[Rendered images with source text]
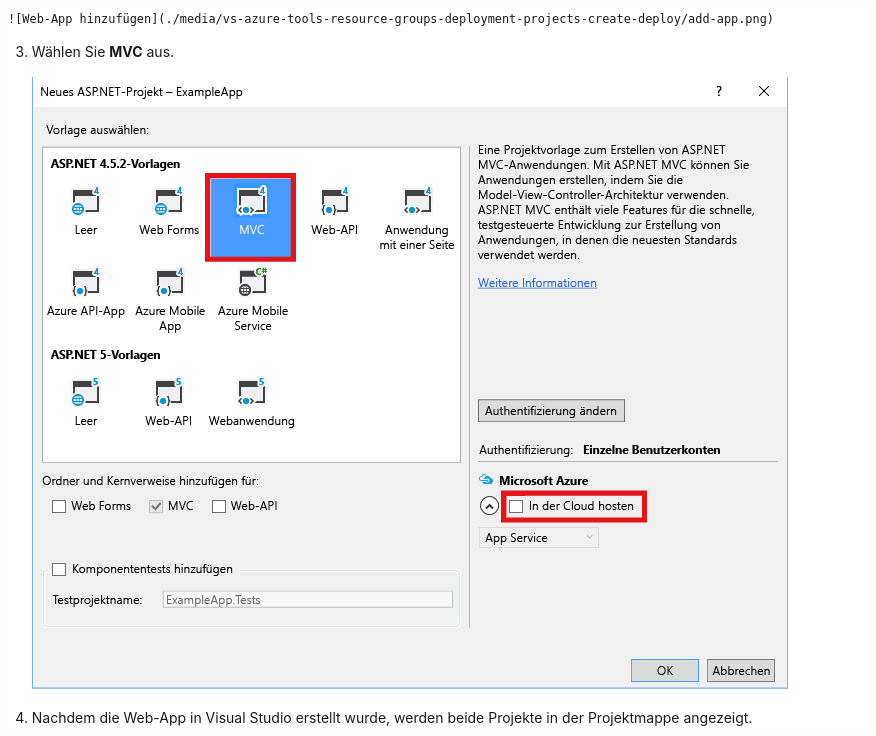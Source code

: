     ![Web-App hinzufügen](./media/vs-azure-tools-resource-groups-deployment-projects-create-deploy/add-app.png)
3. Wählen Sie **MVC** aus.
   
    ![MVC auswählen](./media/vs-azure-tools-resource-groups-deployment-projects-create-deploy/select-mvc.png)
4. Nachdem die Web-App in Visual Studio erstellt wurde, werden beide Projekte in der Projektmappe angezeigt.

• [Exercise]: All lines in the data that contain the word "create" should be copied.

• [Exercise solution]:
:     ![Web-App hinzufügen](./media/vs-azure-tools-resource-groups-deployment-projects-create-deploy/add-app.png)
    ![MVC auswählen](./media/vs-azure-tools-resource-groups-deployment-projects-create-deploy/select-mvc.png)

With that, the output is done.